Nothing should differ between your answer and the records.

[Start of section]

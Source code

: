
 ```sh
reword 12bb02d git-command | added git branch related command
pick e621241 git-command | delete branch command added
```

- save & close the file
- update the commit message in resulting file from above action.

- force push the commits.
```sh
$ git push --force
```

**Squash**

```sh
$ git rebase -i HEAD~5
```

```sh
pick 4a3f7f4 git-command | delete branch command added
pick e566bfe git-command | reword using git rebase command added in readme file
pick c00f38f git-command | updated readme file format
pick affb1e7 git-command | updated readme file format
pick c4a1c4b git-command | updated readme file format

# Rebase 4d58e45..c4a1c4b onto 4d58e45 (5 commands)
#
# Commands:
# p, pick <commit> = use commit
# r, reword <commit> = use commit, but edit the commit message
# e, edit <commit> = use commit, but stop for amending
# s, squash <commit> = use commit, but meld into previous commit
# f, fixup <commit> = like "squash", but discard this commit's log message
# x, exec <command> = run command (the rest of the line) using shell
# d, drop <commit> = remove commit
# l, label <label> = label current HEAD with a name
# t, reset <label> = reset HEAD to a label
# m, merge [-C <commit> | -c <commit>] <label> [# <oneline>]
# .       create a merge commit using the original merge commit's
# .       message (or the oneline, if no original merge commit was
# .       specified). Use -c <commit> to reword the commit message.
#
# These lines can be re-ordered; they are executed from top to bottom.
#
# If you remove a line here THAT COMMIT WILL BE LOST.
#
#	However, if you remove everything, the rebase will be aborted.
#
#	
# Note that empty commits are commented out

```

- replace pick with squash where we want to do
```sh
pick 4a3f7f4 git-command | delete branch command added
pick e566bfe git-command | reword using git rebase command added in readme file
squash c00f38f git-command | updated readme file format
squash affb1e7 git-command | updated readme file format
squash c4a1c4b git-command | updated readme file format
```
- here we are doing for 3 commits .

[End of section]

§ Answer to this problem:
Source code

:
 ```sh
reword 12bb02d git-command | added git branch related command
pick e621241 git-command | delete branch command added
```

- save & close the file
- update the commit message in resulting file from above action.

- force push the commits.
```sh
$ git push --force
```

**Squash**

```sh
$ git rebase -i HEAD~5
```

```sh
pick 4a3f7f4 git-command | delete branch command added
pick e566bfe git-command | reword using git rebase command added in readme file
pick c00f38f git-command | updated readme file format
pick affb1e7 git-command | updated readme file format
pick c4a1c4b git-command | updated readme file format

# Rebase 4d58e45..c4a1c4b onto 4d58e45 (5 commands)
#
# Commands:
# p, pick <commit> = use commit
# r, reword <commit> = use commit, but edit the commit message
# e, edit <commit> = use commit, but stop for amending
# s, squash <commit> = use commit, but meld into previous commit
# f, fixup <commit> = like "squash", but discard this commit's log message
# x, exec <command> = run command (the rest of the line) using shell
# d, drop <commit> = remove commit
# l, label <label> = label current HEAD with a name
# t, reset <label> = reset HEAD to a label
# m, merge [-C <commit> | -c <commit>] <label> [# <oneline>]
# .       create a merge commit using the original merge commit's
# .       message (or the oneline, if no original merge commit was
# .       specified). Use -c <commit> to reword the commit message.
#
# These lines can be re-ordered; they are executed from top to bottom.
#
# If you remove a line here THAT COMMIT WILL BE LOST.
#
#	However, if you remove everything, the rebase will be aborted.
#
#	
# Note that empty commits are commented out

```

- replace pick with squash where we want to do
```sh
pick 4a3f7f4 git-command | delete branch command added
pick e566bfe git-command | reword using git rebase command added in readme file
squash c00f38f git-command | updated readme file format
squash affb1e7 git-command | updated readme file format
squash c4a1c4b git-command | updated readme file format
```
- here we are doing for 3 commits .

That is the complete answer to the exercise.